For grinding the insert 1 , this is positioned and clamped in the same way in a device (not shown here), as it is then positioned and clamped in the processing tool. Regardless of the exact location of the breakthroughs 2 , 3 , the cutting tip 1 is then directly grinded accordingly to its later seat in the processing tool, which means that only little requirement is placed on the accuracy of the profile 4 of the breakthroughs 2 , 3 , which not only increases the manufacturing costs lowers, but also significantly simplifies the replacement of a cutting plate 1 .

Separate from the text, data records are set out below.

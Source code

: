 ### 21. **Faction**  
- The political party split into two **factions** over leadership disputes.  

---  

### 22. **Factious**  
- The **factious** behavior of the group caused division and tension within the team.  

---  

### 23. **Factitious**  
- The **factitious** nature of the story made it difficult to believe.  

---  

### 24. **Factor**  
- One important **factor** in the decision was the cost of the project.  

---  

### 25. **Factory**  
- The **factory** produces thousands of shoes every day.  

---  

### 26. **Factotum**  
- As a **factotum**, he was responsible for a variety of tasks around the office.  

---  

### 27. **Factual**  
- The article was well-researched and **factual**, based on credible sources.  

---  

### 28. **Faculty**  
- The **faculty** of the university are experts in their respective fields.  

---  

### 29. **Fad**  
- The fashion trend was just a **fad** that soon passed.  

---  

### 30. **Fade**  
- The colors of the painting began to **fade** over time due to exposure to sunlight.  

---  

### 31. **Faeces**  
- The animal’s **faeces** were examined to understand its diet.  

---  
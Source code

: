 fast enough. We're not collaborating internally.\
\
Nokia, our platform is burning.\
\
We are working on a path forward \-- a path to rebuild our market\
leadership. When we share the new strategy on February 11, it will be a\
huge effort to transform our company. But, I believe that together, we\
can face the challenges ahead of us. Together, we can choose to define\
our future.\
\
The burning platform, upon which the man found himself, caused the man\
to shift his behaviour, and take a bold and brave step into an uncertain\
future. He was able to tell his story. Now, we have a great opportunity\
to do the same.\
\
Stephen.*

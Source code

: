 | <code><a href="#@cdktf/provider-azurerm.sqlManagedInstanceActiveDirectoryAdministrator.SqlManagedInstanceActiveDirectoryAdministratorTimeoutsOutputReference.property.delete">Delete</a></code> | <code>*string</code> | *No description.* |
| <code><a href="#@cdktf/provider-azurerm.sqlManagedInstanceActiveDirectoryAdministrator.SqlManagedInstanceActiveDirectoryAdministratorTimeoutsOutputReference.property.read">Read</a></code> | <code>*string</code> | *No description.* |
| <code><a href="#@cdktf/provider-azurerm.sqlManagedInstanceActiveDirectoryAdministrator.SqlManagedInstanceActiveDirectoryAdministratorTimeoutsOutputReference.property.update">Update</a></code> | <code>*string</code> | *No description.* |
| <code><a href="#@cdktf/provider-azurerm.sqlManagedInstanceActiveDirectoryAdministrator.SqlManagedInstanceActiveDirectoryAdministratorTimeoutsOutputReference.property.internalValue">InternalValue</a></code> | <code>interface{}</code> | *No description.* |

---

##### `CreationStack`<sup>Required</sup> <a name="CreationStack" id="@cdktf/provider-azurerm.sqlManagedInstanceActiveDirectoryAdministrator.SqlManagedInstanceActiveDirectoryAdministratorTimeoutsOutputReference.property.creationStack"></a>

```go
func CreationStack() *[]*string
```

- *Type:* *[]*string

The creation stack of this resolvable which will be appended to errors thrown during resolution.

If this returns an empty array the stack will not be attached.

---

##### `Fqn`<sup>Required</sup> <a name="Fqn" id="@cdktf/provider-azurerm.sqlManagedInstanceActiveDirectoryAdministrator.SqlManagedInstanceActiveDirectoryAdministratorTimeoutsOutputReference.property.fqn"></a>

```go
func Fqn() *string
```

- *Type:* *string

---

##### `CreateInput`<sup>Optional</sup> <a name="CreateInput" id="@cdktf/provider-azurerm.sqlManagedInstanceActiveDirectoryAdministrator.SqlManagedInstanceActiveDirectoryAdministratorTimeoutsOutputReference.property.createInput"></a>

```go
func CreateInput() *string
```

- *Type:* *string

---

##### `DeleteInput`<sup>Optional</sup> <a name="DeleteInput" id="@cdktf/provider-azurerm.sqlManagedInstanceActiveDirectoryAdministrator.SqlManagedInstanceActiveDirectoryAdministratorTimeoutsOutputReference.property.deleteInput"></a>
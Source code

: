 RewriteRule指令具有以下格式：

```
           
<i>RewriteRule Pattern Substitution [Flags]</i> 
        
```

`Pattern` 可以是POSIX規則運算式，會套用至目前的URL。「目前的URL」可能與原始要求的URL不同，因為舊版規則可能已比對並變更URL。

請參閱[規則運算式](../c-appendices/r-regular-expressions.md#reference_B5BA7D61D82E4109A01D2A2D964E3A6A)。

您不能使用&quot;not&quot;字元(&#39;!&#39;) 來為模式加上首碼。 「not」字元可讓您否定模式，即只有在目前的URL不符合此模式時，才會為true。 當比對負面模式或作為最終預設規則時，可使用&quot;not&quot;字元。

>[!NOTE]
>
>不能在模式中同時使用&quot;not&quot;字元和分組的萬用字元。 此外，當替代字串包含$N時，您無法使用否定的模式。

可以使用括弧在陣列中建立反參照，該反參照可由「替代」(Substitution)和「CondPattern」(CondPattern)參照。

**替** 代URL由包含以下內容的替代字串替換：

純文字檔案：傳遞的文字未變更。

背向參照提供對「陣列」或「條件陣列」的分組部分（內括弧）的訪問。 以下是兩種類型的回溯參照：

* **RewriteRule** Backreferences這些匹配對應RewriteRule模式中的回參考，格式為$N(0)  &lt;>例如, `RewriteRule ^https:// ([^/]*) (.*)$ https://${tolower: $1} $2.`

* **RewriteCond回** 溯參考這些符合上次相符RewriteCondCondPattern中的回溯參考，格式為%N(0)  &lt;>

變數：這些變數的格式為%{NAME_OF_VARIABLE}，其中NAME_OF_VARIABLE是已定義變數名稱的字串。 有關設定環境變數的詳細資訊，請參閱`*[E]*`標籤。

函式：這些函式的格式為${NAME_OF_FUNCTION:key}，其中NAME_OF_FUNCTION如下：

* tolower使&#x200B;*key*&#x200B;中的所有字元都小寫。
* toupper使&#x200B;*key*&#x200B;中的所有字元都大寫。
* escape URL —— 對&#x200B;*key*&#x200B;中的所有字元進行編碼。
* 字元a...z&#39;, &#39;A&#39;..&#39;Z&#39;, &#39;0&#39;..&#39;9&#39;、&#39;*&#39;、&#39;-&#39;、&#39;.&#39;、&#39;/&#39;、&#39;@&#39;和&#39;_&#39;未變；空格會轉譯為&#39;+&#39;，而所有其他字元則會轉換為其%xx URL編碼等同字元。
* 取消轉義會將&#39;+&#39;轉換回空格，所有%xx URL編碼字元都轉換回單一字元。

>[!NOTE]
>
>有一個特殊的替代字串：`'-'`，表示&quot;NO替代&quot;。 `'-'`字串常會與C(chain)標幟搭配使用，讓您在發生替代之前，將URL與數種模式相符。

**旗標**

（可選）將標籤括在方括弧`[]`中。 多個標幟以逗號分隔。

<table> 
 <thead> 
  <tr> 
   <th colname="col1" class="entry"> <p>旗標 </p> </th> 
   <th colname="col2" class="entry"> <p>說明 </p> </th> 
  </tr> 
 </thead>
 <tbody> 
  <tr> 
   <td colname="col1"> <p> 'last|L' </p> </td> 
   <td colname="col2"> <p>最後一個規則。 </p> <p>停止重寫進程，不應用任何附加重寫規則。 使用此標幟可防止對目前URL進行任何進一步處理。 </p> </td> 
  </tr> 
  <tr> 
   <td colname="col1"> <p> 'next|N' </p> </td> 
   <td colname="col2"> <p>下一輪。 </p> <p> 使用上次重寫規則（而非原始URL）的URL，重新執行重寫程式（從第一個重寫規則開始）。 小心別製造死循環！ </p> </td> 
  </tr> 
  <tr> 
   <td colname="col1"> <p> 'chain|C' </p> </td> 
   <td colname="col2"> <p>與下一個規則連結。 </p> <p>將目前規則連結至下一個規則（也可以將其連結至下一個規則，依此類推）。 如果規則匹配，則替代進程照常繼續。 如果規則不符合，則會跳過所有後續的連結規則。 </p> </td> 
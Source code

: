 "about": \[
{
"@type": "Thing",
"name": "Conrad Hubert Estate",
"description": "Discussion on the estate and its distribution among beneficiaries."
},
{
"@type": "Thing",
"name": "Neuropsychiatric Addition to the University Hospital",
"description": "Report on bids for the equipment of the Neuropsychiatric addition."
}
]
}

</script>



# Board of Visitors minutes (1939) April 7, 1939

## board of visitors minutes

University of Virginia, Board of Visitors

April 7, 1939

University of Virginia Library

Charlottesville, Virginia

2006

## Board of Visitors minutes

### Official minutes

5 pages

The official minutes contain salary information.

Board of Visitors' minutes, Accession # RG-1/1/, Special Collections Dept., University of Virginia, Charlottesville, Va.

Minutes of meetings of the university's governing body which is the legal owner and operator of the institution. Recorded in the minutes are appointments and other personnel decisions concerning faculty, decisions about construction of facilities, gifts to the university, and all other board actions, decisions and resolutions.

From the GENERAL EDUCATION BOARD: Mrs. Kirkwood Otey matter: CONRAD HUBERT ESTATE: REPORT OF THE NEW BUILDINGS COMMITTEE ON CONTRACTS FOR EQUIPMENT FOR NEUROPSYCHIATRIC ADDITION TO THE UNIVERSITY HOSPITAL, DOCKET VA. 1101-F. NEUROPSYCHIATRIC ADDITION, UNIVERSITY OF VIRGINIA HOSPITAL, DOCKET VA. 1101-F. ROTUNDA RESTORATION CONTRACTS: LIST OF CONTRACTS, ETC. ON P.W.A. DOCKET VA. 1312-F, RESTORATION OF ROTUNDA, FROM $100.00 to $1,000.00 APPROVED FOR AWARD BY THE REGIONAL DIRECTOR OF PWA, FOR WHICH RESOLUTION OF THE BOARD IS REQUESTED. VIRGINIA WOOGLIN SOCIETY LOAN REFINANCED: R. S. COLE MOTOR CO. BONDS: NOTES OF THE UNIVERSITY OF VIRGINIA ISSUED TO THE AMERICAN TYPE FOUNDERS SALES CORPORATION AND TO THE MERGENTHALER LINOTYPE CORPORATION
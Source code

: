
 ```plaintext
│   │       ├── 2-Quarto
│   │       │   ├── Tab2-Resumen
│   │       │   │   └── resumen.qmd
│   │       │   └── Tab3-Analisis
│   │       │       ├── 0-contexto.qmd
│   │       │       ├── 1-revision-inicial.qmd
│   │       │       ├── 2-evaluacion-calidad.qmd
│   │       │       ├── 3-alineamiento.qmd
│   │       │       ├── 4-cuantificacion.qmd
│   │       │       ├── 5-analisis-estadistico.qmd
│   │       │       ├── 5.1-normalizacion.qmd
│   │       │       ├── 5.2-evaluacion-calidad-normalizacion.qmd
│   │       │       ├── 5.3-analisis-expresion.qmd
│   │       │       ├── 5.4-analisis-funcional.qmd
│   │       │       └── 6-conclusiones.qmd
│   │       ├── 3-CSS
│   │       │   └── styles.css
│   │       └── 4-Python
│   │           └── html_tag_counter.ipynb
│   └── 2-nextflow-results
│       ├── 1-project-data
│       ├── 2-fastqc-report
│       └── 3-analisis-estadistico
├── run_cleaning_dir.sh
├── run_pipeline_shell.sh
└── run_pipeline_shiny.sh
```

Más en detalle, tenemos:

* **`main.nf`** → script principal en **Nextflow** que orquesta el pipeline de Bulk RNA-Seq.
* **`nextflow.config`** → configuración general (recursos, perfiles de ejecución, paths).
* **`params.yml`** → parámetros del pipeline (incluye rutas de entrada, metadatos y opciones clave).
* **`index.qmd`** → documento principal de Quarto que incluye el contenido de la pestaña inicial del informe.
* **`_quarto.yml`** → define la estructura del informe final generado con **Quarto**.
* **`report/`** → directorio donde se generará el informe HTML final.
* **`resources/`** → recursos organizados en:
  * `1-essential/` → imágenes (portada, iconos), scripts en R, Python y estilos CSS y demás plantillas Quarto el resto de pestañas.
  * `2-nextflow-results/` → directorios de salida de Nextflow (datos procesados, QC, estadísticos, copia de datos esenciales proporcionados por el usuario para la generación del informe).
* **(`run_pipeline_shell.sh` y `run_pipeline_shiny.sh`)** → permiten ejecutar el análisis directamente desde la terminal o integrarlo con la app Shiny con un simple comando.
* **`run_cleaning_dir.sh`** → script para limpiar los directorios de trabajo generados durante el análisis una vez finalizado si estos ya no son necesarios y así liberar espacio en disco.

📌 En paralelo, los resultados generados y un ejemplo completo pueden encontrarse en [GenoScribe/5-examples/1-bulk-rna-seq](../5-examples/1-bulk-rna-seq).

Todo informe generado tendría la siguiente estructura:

Within specified limits, the insert 1 can be resharpened on the surface or in the profile. The position of the cylindrical pins 5 , 6 determines the position of the insert 1 in the tool support body 10 and thus also the flight circle diameter.

Reference list

1

Insert

1

'' Insert

2nd

breakthrough

3rd

breakthrough

4th

profile

5

Cones

6

Cones

7

Cutting edge

8th

Cutting edge

8th

'Cutting edge

9

Cutting edge

10th

Tool carrier body

11

Fitting screw

12th

Dowel pin

13

axis

14

Jaws

15

Wide area

16

Wide area

17th

Support plate

23

breakthrough
AApplication point
BApplication point
CApplication point
D diameter
D / 2 radius
rRadius
WWool axis

Claims (11)

1. Cutting plate ( 1 ) for a machining tool, in particular a milling tool, with at least one cutting edge ( 7 ) and at least two spaced-apart openings ( 2 , 3 ) for positioning and / or fastening the cutting plate ( 1 ) in the tool carrier body ( 10 ) characterized in that the openings ( 2 , 3 ) in the profile ( 4 ) polygonal and the profiles ( 4 ) are mutually ver. 2. Cutting insert according to claim 1, characterized in that the one opening ( 2 ) with a longitudinal side of its profile ( 4 ) parallel to the tool axis W and the other opening ( 3 ) with a tip of its profile ( 4 ) to the tool axis W facing is. 3. Cutting insert according to claim 1, characterized in that the openings ( 2 , 3 ) in the profile ( 4 ) are essentially three corner-shaped, and that the profiles ( 4 ) are rotated to each other by at least 60 °. 4. Cutting insert according to one of claims 1 to 3, characterized in that a plurality of openings ( 2 , 3 , 23 ) is provided, of which only two ( 2 , 3 ) have a polygonal profile ( 4 ). 5. Cutting insert according to one of the preceding claims, characterized in that the openings ( 2 , 3 ) unprocessed tet, in particular are not ground. 6. Cutting insert according to one of claims 1 to 3, characterized in that the corners of the polygonal profile ( 4 ) are rounded abge. 7. Cutting insert according to one or more of the preceding claims, characterized in that cutting edges ( 7 , 8 , 8 ', 9 ) are provided on all four sides. 8. machining tool, in particular milling tool, characterized marked by a cutting plate ( 1 ) according to one or more of claims 1 to 7. 9. Processing tool according to claim 8, characterized in that for positioning the cutting plate ( 1 ) in the tool holder ( 10 ) two in position to the openings ( 2 , 3 ) with polygonal profile ( 4 ) corresponding cylinder pins ( 5 , 6 ; 11 , 12 ) are provided or can be provided, the diameter (D) of which is smaller than the drawable inner circle (incircle) within the polygon. 10. Processing tool according to claim 8 or 9, wherein the cutting plate ( 1 ) via a support plate ( 17 ) in the tool support body ( 10 ) is fixed, characterized in that only the support plate ( 17 ) of the cutting edge ( 7 ) of the cutting plate ( 1 ) is profiled accordingly. 11. Processing tool according to claim 8, characterized in that the radius (r) of the rounded corners of the profile ( 4 ) is smaller than the radius D / 2 of the cylindrical pins ( 5 , 6 ; 11 , 12 ).